Compounding problems stemming from soft iPhone sales, Apple may have seen Mac shipments decline in the December quarter, early research estimates indicated on Thursday.

Apple's unit shipments came in at 4.9 million, down from 5.1 million in the same quarter a year ago, according to Gartner data. That's a decline of 3.8 percent.

The company's share of the market rose marginally from 7.1 to 7.2 percent, a significant uptick given that the overall PC industry saw shipments fall from 71.7 million to 68.6 million units. Some of the toughest blows were suffered by Asus and Acer, which saw their shipments drop 10.7 percent and 18.3 percent, respectively.

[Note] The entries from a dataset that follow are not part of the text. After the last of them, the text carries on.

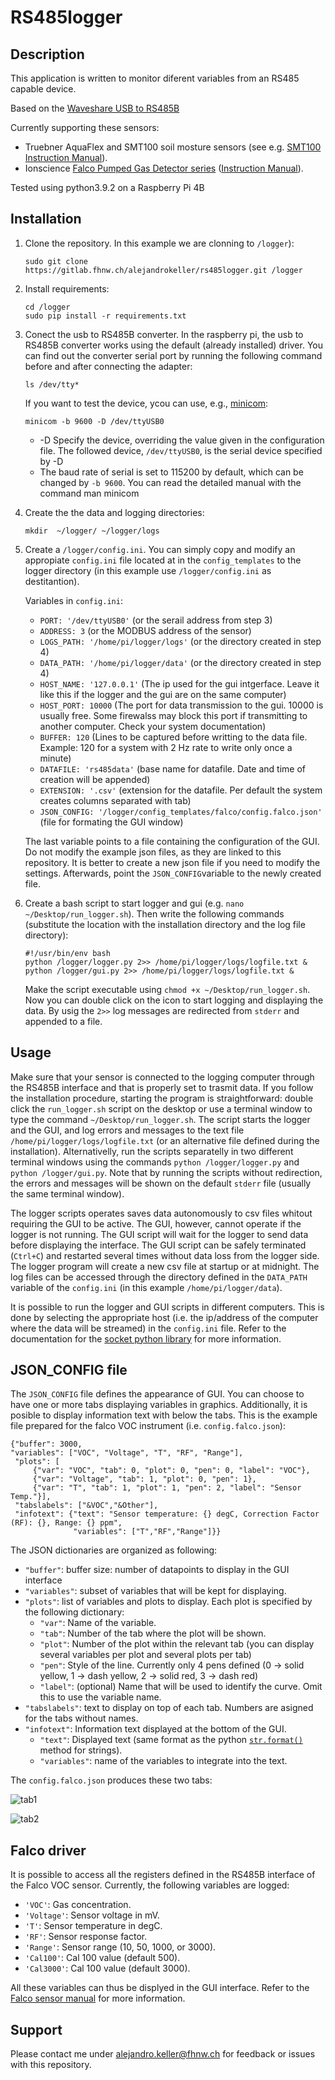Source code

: # RS485logger

## Description

This application is written to monitor diferent variables from an RS485 capable device.

Based on the [Waveshare USB to RS485B](https://www.waveshare.com/wiki/USB_TO_RS485_(B))

Currently supporting these sensors: 
- Truebner AquaFlex and SMT100 soil mosture sensors (see e.g. [SMT100 Instruction Manual](https://www.truebner.de/assets/download/Anleitung_SMT100_V1.1.pdf)).
- Ionscience [Falco Pumped Gas Detector series](https://ionscience.com/en/products/products-falco-fixed-voc-gas-detector-pumped-0-10ppm/) ([Instruction Manual](./config_templates/falco/Falco_Pumped_DE_Rev1.2.pdf)).

Tested using python3.9.2 on a Raspberry Pi 4B

## Installation

1. Clone the repository. In this example we are clonning to `/logger`):   
   ```
   sudo git clone https://gitlab.fhnw.ch/alejandrokeller/rs485logger.git /logger
   ```
2. Install requirements:

   ```
   cd /logger
   sudo pip install -r requirements.txt
   ```
3. Conect the  usb to RS485B converter. In the raspberry pi, the usb to RS485B converter works using the default (already installed) driver. You can find out the converter serial port by running the following command before and after connecting the adapter:

   ```
   ls /dev/tty*
   ```
   If you want to test the device, ycou can use, e.g., [minicom](https://www.waveshare.com/wiki/Raspberry_Pi_Tutorial_Series:_Serial):

   ```
   minicom -b 9600 -D /dev/ttyUSB0
   ```
   - -D Specify the device, overriding the value given in the configuration file. The followed device, `/dev/ttyUSB0`, is the serial device specified by -D
   - The baud rate of serial is set to 115200 by default, which can be changed by `-b 9600`. You can read the detailed manual with the command man minicom

4. Create the the data and logging directories:
   ```
   mkdir  ~/logger/ ~/logger/logs
   ```
5. Create a `/logger/config.ini`. You can simply copy and modify an appropiate `config.ini` file located at in the `config_templates` to the logger directory (in this example use `/logger/config.ini` as destitantion).

   Variables in `config.ini`:
   * `PORT: '/dev/ttyUSB0'` (or the serail address from step 3)
   * `ADDRESS: 3` (or the MODBUS address of the sensor)
   * `LOGS_PATH: '/home/pi/logger/logs'` (or the directory created in step 4)
   * `DATA_PATH: '/home/pi/logger/data'` (or the directory created in step 4)
   * `HOST_NAME: '127.0.0.1'` (The ip used for the gui intgerface. Leave it like this if the logger and the gui are on the same computer)
   * `HOST_PORT: 10000` (The port for data transmission to the gui. 10000 is usually free. Some firewalss may block this port if transmitting to another computer. Check your system documentation)
   * `BUFFER: 120` (Lines to be captured before writting to the data file. Example: 120 for a system with 2 Hz rate to write only once a minute)
   * `DATAFILE: 'rs485data'` (base name for datafile. Date and time of creation will be appended)
   * `EXTENSION: '.csv'` (extension for the datafile. Per default the system creates columns separated with tab)
   * `JSON_CONFIG: '/logger/config_templates/falco/config.falco.json'` (file for formating the GUI window)

   The last variable points to a file containing the configuration of the GUI. Do not modify the example json files, as they are linked to this repository. It is better to create a new json file if you need to modify the settings. Afterwards, point the `JSON_CONFIG`variable to the newly created file.

6. Create a bash script to start logger and gui (e.g. `nano ~/Desktop/run_logger.sh`). Then write the following commands (substitute the location with the installation directory and the log file directory):
   ```
   #!/usr/bin/env bash
   python /logger/logger.py 2>> /home/pi/logger/logs/logfile.txt &
   python /logger/gui.py 2>> /home/pi/logger/logs/logfile.txt &
   ```
   Make the script executable using `chmod +x ~/Desktop/run_logger.sh`. Now you can double click on the icon to start logging and displaying the data. 
   By usig the `2>>` log messages are redirected from `stderr` and appended to a file.

## Usage

Make sure that your sensor is connected to the logging computer through the RS485B interface and that is properly set to trasmit data. If you follow the installation procedure, starting the program is straightforward: double click the `run_logger.sh` script on the desktop or use a terminal window to type the command `~/Desktop/run_logger.sh`. The script starts the logger and the GUI, and log errors and messages to the text file `/home/pi/logger/logs/logfile.txt` (or an alternative file defined during the installation).
Alternativelly, run the scripts separatelly in two different terminal windows using the commands `python /logger/logger.py` and 
`python /logger/gui.py`. Note that by running the scripts without redirection, the errors and messages will be shown on the default `stderr` file (usually the same terminal window).

The logger scripts operates saves data autonomously to csv files whitout requiring the GUI to be active. The GUI, however, cannot operate if the logger is not running. The GUI script will wait for the logger to send data before displaying the interface. The GUI script can be safely terminated (`Ctrl+C`) and restarted several times without data loss from the logger side. The logger program will create a new csv file at startup or at midnight. The log files can be accessed through the directory defined in the `DATA_PATH` variable of the `config.ini` (in this example `/home/pi/logger/data`).

It is possible to run the logger and GUI scripts in different computers. This is done by selecting the appropriate host (i.e. the ip/address of the computer where the data will be streamed) in the `config.ini` file. Refer to the documentation for the [socket python library](https://docs.python.org/3/library/socket.html) for more information.

## JSON_CONFIG file

The `JSON_CONFIG` file defines the appearance of GUI. You can choose to have one or more tabs displaying variables in graphics. Additionally, it is posible to display information text with below the tabs. This is the example file prepared for the falco VOC instrument (i.e. `config.falco.json`):
```
{"buffer": 3000,
"variables": ["VOC", "Voltage", "T", "RF", "Range"],
 "plots": [
     {"var": "VOC", "tab": 0, "plot": 0, "pen": 0, "label": "VOC"},
     {"var": "Voltage", "tab": 1, "plot": 0, "pen": 1},
     {"var": "T", "tab": 1, "plot": 1, "pen": 2, "label": "Sensor Temp."}],
 "tabslabels": ["&VOC","&Other"],
 "infotext": {"text": "Sensor temperature: {} degC, Correction Factor (RF): {}, Range: {} ppm",
              "variables": ["T","RF","Range"]}}
```

The JSON dictionaries are organized as following:

* `"buffer"`: buffer size: number of datapoints to display in the GUI interface
* `"variables"`: subset of variables that will be kept for displaying. 
* `"plots"`: list of variables and plots to display. Each plot is specified by the following dictionary:
   * `"var"`: Name of the variable.
   * `"tab"`: Number of the tab where the plot will be shown.
   * `"plot"`: Number of the plot within the relevant tab (you can display several variables per plot and several plots per tab) 
   * `"pen"`: Style of the line. Currently only 4 pens defined (0 -> solid yellow, 1 -> dash yellow, 2 -> solid red, 3 -> dash red)
   * `"label"`: (optional) Name that will be used to identify the curve. Omit this to use the variable name.
* `"tabslabels"`: text to display on top of each tab. Numbers are asigned for the tabs without names.
* `"infotext"`: Information text displayed at the bottom of the GUI. 
   * `"text"`: Displayed text (same format as the python [`str.format()`](https://docs.python.org/3/tutorial/inputoutput.html#the-string-format-method) method for strings).
   * `"variables"`: name of the variables to integrate into the text.

The `config.falco.json` produces these two tabs:

![tab1](./pics/tab2.png)

![tab2](./pics/tab1.png)
 
## Falco driver

It is possible to access all the registers defined in the RS485B interface of the Falco VOC sensor. Currently, the following variables are logged:

* `'VOC'`: Gas concentration.
* `'Voltage'`: Sensor voltage in mV.
* `'T'`:  Sensor temperature in degC.
* `'RF'`: Sensor response factor.
* `'Range'`: Sensor range (10, 50, 1000, or 3000).
* `'Cal100'`: Cal 100 value (default 500).
* `'Cal3000'`: Cal 100 value (default 3000).

All these variables can thus be displyed in the GUI interface. Refer to the [Falco sensor manual](./config_templates/falco/Falco_Pumped_DE_Rev1.2.pdf) for more information.

## Support
Please contact me under alejandro.keller@fhnw.ch for feedback or issues with this repository.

Lenovo, however, saw shipments rise 5.9 percent to 16.6 million, making it the dominant computer vendor with a 24.2 percent marketshare. HP ranked second despite a 4.4 percent dip, while Dell rose 1.4 percent to 10.9 million, keeping it securely in third place. Apple claimed fourth.

Gartner reported that top rankings should remain the same for 2018 as a whole, with Lenovo at 58.5 million units, HP at 56.3 million, Dell at 41.9 million, and Apple at 18 million — Apple's numbers are estimated to be down 5 percent versus 2017.

Under pressure from phones and tablets, the PC industry has been in decline for seven years, and is forecast to see a 1.3 percent dip once 2018 data is finalized. Apple has yet to announce its official December-quarter financials.

On Jan. 2, though, it shocked the tech industry and investors by saying it was expecting $84 billion in revenue instead of a previously forecast $89 billion to $93 billion. CEO Tim Cook linked the issue mostly to poor Chinese iPhone sales, but also blamed "foreign exchange headwinds," fewer carrier subsidies, "economic weakness in some emerging markets," and its discounted iPhone battery replacement program.

Apple is allegedly cutting March-quarter iPhone production by 10 percent.

Gartner's PC data can sometimes be dramatically inaccurate. It initially estimated that Apple sold 4.9 million Macs in calendar Q3, when in reality it managed about 5.3 million.